**Records for the task:**
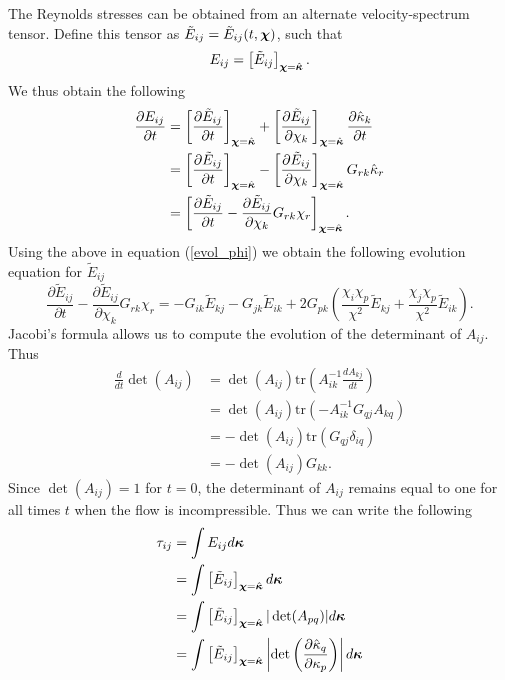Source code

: \documentclass[oneside,a4paper,11pt]{report}
\newcommand{\rs}{\tau}          %
\newcommand{\est}{E}            %
\newcommand{\kappavec}{\boldsymbol{\kappa}}
\begin{document}
The Reynolds stresses can be obtained from an alternate velocity-spectrum tensor. Define this tensor as $\tilde{\est}_{ij} = \tilde{\est}_{ij}(t,\chivec)$, such that
\begin{equation}
\est_{ij} = \left [ \tilde{\est}_{ij} \right ]_{\chivec = \hat{\kappavec}}.
\end{equation}
We thus obtain the following
\begin{align}
\frac{\partial{\est_{ij}}}{\partial t} &= \left [ \frac{ \partial \tilde{\est}_{ij} }{\partial t} \right ]_{\chivec = \hat{\kappavec}} + \left [ \frac{\partial \tilde{\est}_{ij} }{\partial \chi_k} \right ]_{\chivec = \hat{\kappavec} } \frac{\partial \hat{\kappa}_k }{\partial t} \nonumber \\
& = \left [ \frac{\partial \tilde{\est}_{ij} }{\partial t} \right ]_{\chivec = \hat{\kappavec} } - \left [ \frac{\partial \tilde{\est}_{ij} }{\partial \chi_k} \right ]_{\chivec = \hat{\kappavec} } G_{rk} \hat{\kappa}_r \nonumber \\
& = \left [ \frac{\partial \tilde{\est}_{ij}}{\partial t} - \frac{\partial \tilde{\est}_{ij}}{\partial \chi_k} G_{rk}\chi_r \right ]_{\chivec = \hat{\kappavec} }.
\end{align}
Using the above in equation (\ref{evol_phi}) we obtain the following evolution equation for $\tilde{\est}_{ij}$
\begin{equation}
\frac{\partial \tilde{\est}_{ij}}{\partial t} - \frac{\partial \tilde{\est}_{ij}}{\partial \chi_k} G_{rk}\chi_r =
-G_{ik} \tilde{\est}_{kj} - G_{jk}\tilde{\est}_{ik} + 2 G_{pk} \left ( \frac{\chi_i \chi_p}{\chi^2} \tilde{\est}_{kj} + \frac{\chi_j \chi_p}{\chi^2} \tilde{\est}_{ik} \right ).
\end{equation}
Jacobi's formula allows us to compute the evolution of the determinant of $A_{ij}$. Thus
\begin{align}
\frac{d}{dt} \det(A_{ij}) & = \det(A_{ij}) \text{tr}\left( A^{-1}_{ik} \frac{d A_{kj}}{dt} \right ) \nonumber \\
& = \det(A_{ij}) \text{tr} ( -A^{-1}_{ik} G_{qj} A_{kq} ) \nonumber \\
& = -\det(A_{ij}) \text{tr} (G_{qj} \delta_{iq}) \nonumber \\
& = -\det(A_{ij}) G_{kk}.
\end{align}
Since $\det(A_{ij}) = 1$ for $t = 0$, the determinant of $A_{ij}$ remains equal to one for all times $t$ when the flow is incompressible. Thus we can write the following 
\begin{align}
\rs_{ij} &= \int \est_{ij} d\kappavec \nonumber \\
&= \int \left [ \tilde{\est}_{ij} \right ]_{\chivec = \hat{\kappavec} } d\kappavec \nonumber \\
&= \int \left [ \tilde{\est}_{ij} \right ]_{\chivec = \hat{\kappavec}} | \det(A_{pq}) | d\kappavec \nonumber \\
&= \int \left [ \tilde{\est}_{ij} \right ]_{\chivec = \hat{\kappavec}} \left | \det \left (\frac{\partial \hat{\kappa}_q}{\partial \kappa_p} \right ) \right | d\kappavec 
\end{align}
\end{document}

**Exercise:** Copy each line above containing the string "evolution".

**Result of this task:**
Using the above in equation (\ref{evol_phi}) we obtain the following evolution equation for $\tilde{\est}_{ij}$
Jacobi's formula allows us to compute the evolution of the determinant of $A_{ij}$. Thus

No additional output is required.